There is something meditative about drawing. It forces you to be present in the moment, and if you commit to it, drawing puts you in a zone where you forget everything but the line in front of you. I know I’m a much happier person on days where I set aside time to draw. And Norm drew—all—the—time. No wonder he was happy.
The Wart-Hen—Norm saw it, liked it, and said, “Needs an egg, doesn’t it?”
I was always surprised when I heard from people that didn’t get along with him. A fair number of students complained that he was a hardass who played favorites. As far as I could tell, that was true. He gave his time most freely to those who wanted to be taught, and he had no patience for laziness. I loved his class. When you’ve taken years of crap for being too serious about work, it’s the best thing ever to find yourself in a room full of people who are just like you.
My favorite assignment was designing hybrid animals. It was really my first time designing characters, but I had grown up drawing cartoon characters, so it felt natural. Another benefit is that creatures tend to be a bit more forgiving of perspective errors than, say, rocking chairs. I created the first six characters the night before the assignment was due. The pressure cooker of school is a fantastic motivator. I kept making more as the class went on, and in the years to come, but never again at that pace.

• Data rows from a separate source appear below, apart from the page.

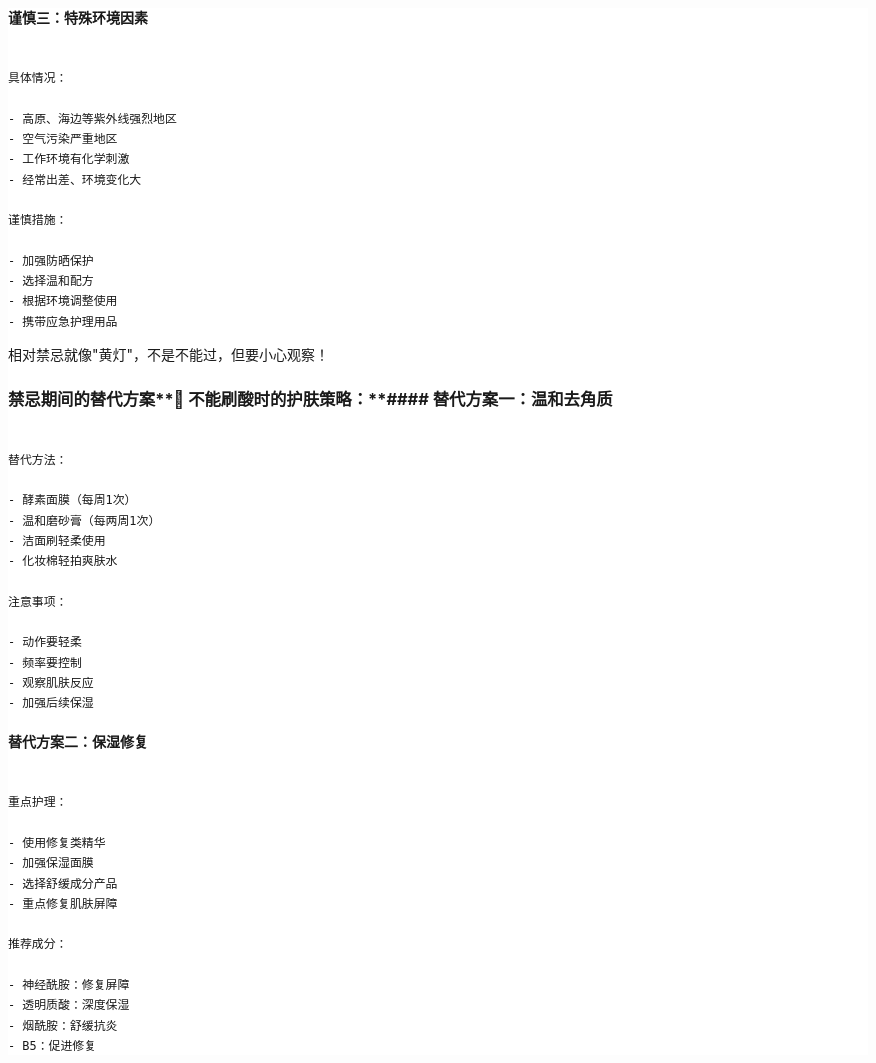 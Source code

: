 #### 谨慎三：特殊环境因素

```

具体情况：

- 高原、海边等紫外线强烈地区
- 空气污染严重地区
- 工作环境有化学刺激
- 经常出差、环境变化大

谨慎措施：

- 加强防晒保护
- 选择温和配方
- 根据环境调整使用
- 携带应急护理用品

```

相对禁忌就像"黄灯"，不是不能过，但要小心观察！

### 禁忌期间的替代方案**🔄 不能刷酸时的护肤策略：**#### 替代方案一：温和去角质

```

替代方法：

- 酵素面膜（每周1次）
- 温和磨砂膏（每两周1次）
- 洁面刷轻柔使用
- 化妆棉轻拍爽肤水

注意事项：

- 动作要轻柔
- 频率要控制
- 观察肌肤反应
- 加强后续保湿

```

#### 替代方案二：保湿修复

```

重点护理：

- 使用修复类精华
- 加强保湿面膜
- 选择舒缓成分产品
- 重点修复肌肤屏障

推荐成分：

- 神经酰胺：修复屏障
- 透明质酸：深度保湿
- 烟酰胺：舒缓抗炎
- B5：促进修复

```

The little pun about there being no ants in the antarctic would’ve worked much better if I had crossed the penguin with an ANTEATER, but the words didn’t combine into something fun. Ant-Eatuin? Penguant-eater? It just didn’t read well. But did I let go of the joke as I should’ve? No. No, of course I didn’t.
For years and years I’ve been thinking about making enough these drawings to publish a book. The original six characters I did in one night. One night! 50 should’ve taken two weeks at most. I made a push for it in 1997, but my grant application got rejected. I tried again in 2000, after visiting Norm’s class and drawing the Warthen, the Pengvark, and the Moosetrich, but I got sidetracked by other work.
In 2005 I made another attempt, adding the Bullrus, the Anteagle, and the Moosetrich. As you can see, I experimented with going black and white, so I could cut down on production cost for the book.
Friendly fella, the bullrus, but really doesn’t do well on airplanes. Or with feeding himself. He can open the can himself, but the tusks get in the way of everything else.
The Ant-Eagle is a fine example of working a drawing to death. Way too much going on in those wings. And he’s a bit stiff overall, but maybe that’s how he is in life, too, the Ant-Eagle.
Everything was zooming along until I tried putting an elephant head on a gorilla body. I just couldn’t make it happen, and eventually I got frustrated and threw up my hands. A year later, I started making Monsters, and that fulfilled the same need in my life as the animals had. In an odd twist my good friend John Waters—the first person I met in line to register at Art Center in January of 1994—remembered these guys and used them in a banner campaign for Honda’s line of hybrid vehicles. The headline was “Hybrids that make sense.” Yes, he was talking about the cars, but I see it as a clarion call for genetic researchers.